Should you ever act on these signals, or just observe them?

You observe them; you act on the written policy. The point of the rating is not to make the decision; the point is to know what state you are in before the decision is made. Fear at seven plus an unchanged thesis means re-read the thesis before any sell. FOMO at seven plus a thesis you already wrote three months ago means wait twenty-four hours. Euphoria at seven plus a position above your sizing band means trim by the written rule, not by the feeling. The rating is the diagnostic; the policy is the action. Investors who act directly on the rating are using it as a permission slip, which defeats the purpose. The discipline is in the gap between the feeling and the action.

The most useful single habit the five-axis taxonomy produces is the twenty-four-hour rule on any decision made under a Hot or Fearful reading. The decision still gets made; it just gets made a day later, after the synthesis has had time to settle and the policy has had time to assert itself over the feeling. Most decisions taken under the day-later rule look identical to what would have happened without it. The minority that do not are the ones the discipline is for — the trim that did not need to happen, the buy that did not need to be that size, the sell that did not need to fire today. The rating produces the friction; the policy produces the action; the friction is what keeps the action honest.

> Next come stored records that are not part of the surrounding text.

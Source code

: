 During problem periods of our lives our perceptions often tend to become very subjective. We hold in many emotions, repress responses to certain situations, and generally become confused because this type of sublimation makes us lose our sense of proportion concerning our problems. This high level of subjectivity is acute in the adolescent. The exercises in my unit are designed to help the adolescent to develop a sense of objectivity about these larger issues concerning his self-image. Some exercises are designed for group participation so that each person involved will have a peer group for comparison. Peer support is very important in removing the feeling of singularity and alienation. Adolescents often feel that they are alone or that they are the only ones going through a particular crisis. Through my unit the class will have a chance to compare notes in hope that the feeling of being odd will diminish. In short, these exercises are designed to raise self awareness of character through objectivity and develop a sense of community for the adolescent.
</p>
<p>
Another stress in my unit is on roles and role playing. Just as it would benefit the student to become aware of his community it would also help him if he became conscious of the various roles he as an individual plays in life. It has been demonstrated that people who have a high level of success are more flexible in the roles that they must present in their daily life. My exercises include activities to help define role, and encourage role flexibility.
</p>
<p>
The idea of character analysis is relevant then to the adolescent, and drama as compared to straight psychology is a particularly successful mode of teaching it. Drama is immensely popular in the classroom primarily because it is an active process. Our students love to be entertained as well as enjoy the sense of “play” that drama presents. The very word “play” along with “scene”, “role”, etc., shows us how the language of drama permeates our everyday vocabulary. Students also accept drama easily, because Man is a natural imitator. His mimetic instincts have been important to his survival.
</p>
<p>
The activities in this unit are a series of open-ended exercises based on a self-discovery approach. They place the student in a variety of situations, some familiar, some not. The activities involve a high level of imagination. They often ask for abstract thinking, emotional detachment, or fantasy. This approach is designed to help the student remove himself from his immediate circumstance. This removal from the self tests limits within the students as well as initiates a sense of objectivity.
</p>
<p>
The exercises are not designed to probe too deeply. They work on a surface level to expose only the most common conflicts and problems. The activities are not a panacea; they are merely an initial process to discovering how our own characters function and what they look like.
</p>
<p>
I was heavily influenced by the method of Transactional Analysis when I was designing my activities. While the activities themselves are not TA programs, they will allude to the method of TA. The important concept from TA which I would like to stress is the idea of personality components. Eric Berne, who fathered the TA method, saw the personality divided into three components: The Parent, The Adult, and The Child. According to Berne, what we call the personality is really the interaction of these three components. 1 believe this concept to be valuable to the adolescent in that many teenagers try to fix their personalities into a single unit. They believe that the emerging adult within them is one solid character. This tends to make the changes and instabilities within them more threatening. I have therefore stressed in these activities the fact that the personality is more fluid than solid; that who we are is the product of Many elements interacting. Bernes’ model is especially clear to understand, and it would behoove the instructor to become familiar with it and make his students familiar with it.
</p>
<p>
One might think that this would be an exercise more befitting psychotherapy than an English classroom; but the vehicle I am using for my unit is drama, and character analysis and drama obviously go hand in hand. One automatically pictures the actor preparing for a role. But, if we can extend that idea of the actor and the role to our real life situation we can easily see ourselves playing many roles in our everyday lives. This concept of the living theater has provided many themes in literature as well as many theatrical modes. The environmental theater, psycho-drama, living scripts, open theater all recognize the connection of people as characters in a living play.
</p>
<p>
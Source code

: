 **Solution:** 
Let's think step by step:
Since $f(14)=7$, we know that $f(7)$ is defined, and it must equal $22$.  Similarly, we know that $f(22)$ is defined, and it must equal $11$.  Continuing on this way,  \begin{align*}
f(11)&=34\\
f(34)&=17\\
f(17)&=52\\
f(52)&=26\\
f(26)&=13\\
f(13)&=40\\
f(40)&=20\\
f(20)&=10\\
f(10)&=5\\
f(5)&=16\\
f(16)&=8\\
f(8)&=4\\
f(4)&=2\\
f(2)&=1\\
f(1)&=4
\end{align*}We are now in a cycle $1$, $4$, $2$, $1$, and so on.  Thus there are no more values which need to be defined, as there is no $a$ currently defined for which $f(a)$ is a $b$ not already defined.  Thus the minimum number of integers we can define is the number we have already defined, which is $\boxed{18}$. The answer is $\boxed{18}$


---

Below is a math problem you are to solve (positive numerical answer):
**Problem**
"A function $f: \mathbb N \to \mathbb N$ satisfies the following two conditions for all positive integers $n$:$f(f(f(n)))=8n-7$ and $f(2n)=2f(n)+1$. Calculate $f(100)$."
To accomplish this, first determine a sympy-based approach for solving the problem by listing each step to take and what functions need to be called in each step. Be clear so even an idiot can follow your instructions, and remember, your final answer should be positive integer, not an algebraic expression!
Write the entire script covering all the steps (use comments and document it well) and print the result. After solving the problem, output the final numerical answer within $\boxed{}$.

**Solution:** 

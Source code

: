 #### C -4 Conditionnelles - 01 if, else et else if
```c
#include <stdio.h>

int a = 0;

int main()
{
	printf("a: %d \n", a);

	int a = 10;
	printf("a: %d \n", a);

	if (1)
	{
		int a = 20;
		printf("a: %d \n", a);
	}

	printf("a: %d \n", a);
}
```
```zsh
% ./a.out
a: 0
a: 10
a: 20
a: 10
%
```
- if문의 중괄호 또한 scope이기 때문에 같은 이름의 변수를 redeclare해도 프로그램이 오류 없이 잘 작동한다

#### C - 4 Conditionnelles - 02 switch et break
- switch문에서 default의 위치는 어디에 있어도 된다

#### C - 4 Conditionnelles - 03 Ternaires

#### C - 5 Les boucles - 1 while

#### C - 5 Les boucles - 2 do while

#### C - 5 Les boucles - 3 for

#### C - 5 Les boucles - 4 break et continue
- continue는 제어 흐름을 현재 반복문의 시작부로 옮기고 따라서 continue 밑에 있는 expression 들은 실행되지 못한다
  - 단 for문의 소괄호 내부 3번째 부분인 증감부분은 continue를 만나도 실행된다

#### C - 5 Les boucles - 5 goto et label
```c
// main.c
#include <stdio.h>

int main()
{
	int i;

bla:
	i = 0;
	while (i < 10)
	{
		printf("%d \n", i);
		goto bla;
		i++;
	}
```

What this means for your next decision

Before the next entry or exit, write the five readings on a piece of paper. Fear, FOMO, Euphoria, Regret, Conviction. Each on a zero-to-ten. Do not round; do not flinch. Read the synthesis. If the synthesis is Hot or Fearful, set the decision aside for twenty-four hours and revisit the readings tomorrow. If the synthesis is Caution, open the written policy and act on it rather than on the feeling. If the synthesis is Calm, you have earned the right to execute on the work you already did. The framework does not make the decision for you; it just guarantees that the decision is being made by the version of you that the framework is willing to defend on the record.